The default workflow is:
operation = "config_update"
on_error = "failed"
[init]
action = "proceed"
on_success = "executing"
[executing]
action = "proceed"
on_success = "download"
[download]
action = "download"
on_success = "prepare"
[prepare]
action = "builtin:config_update:prepare"
input.setFrom = "${.payload.downloadedPath}"
on_success = "set"
[set]
action = "builtin:config_update:set"
on_success = "evaluate-agent-restart"
on_error = "rollback"
[evaluate-agent-restart]
script = "test ${.payload.restartAgent} = true"

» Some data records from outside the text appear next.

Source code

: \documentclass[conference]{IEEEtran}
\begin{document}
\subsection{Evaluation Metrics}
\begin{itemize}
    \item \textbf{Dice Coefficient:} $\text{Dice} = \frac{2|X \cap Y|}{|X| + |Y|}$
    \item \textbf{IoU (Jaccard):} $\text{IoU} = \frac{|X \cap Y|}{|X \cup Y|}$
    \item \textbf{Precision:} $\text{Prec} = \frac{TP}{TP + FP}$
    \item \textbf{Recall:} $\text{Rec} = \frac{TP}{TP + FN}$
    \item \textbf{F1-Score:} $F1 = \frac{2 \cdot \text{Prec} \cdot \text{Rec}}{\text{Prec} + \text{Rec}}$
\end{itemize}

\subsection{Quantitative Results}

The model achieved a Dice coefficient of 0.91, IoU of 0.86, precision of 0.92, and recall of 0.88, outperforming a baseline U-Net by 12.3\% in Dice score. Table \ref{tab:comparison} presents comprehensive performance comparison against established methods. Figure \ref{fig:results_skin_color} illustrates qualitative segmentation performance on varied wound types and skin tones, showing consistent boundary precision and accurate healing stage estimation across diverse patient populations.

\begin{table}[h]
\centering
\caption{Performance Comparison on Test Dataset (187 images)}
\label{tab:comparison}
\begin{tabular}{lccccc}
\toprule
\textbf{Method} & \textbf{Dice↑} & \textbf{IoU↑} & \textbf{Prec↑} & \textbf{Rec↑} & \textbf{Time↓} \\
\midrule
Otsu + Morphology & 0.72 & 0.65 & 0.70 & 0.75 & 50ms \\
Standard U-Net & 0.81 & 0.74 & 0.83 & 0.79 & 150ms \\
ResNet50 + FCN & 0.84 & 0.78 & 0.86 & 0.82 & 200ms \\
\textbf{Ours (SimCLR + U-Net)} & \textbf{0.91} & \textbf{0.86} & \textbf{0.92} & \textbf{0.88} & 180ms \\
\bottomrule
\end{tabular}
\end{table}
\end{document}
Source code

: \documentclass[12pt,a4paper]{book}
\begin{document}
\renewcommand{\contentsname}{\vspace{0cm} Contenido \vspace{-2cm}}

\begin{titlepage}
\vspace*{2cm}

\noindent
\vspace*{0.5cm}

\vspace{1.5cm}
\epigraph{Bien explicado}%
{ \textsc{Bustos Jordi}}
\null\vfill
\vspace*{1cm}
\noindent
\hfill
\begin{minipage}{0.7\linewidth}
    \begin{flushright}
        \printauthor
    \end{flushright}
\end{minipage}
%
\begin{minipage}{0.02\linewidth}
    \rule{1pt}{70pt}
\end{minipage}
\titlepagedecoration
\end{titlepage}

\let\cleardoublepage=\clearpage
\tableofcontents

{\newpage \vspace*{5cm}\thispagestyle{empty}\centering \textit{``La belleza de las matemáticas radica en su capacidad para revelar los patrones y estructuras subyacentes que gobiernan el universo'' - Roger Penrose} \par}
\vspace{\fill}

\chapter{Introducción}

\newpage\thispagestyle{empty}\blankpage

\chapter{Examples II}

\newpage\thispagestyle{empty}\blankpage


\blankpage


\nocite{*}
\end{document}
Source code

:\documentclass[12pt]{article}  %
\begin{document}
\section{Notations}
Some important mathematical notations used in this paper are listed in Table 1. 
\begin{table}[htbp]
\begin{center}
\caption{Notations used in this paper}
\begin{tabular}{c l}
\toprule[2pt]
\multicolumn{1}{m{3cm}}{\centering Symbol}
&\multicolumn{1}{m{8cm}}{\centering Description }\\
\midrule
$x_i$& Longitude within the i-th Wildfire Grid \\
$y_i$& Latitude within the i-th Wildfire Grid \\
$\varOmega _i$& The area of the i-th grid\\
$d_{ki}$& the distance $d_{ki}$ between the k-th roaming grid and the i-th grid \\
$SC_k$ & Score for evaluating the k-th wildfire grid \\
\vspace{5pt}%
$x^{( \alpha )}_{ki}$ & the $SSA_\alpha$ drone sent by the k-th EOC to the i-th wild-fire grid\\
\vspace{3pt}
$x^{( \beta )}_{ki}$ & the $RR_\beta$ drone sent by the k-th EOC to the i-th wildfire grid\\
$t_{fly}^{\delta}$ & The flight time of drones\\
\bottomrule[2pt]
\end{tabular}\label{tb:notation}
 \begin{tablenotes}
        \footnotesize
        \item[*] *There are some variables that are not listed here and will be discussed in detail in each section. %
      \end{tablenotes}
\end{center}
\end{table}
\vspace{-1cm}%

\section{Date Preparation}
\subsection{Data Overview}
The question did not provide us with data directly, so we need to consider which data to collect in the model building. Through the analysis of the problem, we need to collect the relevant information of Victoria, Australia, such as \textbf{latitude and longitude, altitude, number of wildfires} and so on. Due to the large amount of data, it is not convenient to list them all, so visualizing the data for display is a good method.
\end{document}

on_exit.0 = "restart-agent"
on_exit.1 = "verify"
[restart-agent]
action = "restart-agent"
on_exec = "await-agent-restart"
[await-agent-restart]
action = "await-agent-restart"
timeout_second = 90
on_timeout = "rollback"
on_success = "verify"
[verify]
action = "builtin:config_update:verify"
on_success = "successful"
on_error = "rollback"
[rollback]
action = "builtin:config_update:rollback"
on_success = "failed"
[successful]
action = "cleanup"
[failed]
action = "cleanup"
Builtin actions​
The workflow uses these built-in agent capabilities:
| Action | Description |
|---|---|
download | Downloads the file from the URL in tedgeUrl or remoteUrl in the command payload. Stores it at a temporary path and adds downloadedPath to the operation payload. |
builtin:config_update:prepare | Creates the --work-dir directory, then calls the plugin's prepare command. The input.setFrom field supplies the downloaded file as the <new-config-path> argument. |
builtin:config_update:set | Calls the plugin's set command with the downloaded config path and --work-dir. |
builtin:config_update:verify | Calls the plugin's verify command with --work-dir. |
builtin:config_update:rollback | Calls the plugin's rollback command with --work-dir, then deletes the work directory. |
Requesting an agent restart​
If the configuration update requires restarting tedge-agent itself
(for example, when updating a thin-edge.io configuration file like tedge.toml),
set "restartAgent": true in the command payload:
- tedge
- mosquitto
- mqtt
tedge mqtt pub -r 'te/device/main///cmd/config_update/1234' '{
"status": "init",
"tedgeUrl": "http://127.0.0.1:8000/te/v1/files/config_update/tedge-config-1234",
"type": "tedge.toml",
"restartAgent": true
}'
mosquitto_pub -r -t 'te/device/main///cmd/config_update/1234' -m '{
"status": "init",
"tedgeUrl": "http://127.0.0.1:8000/te/v1/files/config_update/tedge-config-1234",
"type": "tedge.toml",
"restartAgent": true
}'
te/device/main///cmd/config_update/1234
{
"status": "init",
"tedgeUrl": "http://127.0.0.1:8000/te/v1/files/config_update/tedge-config-1234",
"type": "tedge.toml",
"restartAgent": true
}
The workflow evaluates this flag after set completes: if true,
the agent restarts itself and waits up to 90 seconds to resume.
The verify step then runs after the restart.
If the agent does not come back within 90 seconds, the rollback is performed.
When using the out-of-the-box configuration update, powered by the file plugin,
no rollback to the old configuration is attempted to maintain backward compatibility.
Customizing the workflow​
Because the workflow is a standard TOML file at /etc/tedge/operations/config_update.toml,
you can override any stage while keeping the built-in steps for everything else.
See Operation Workflows for the full workflow syntax.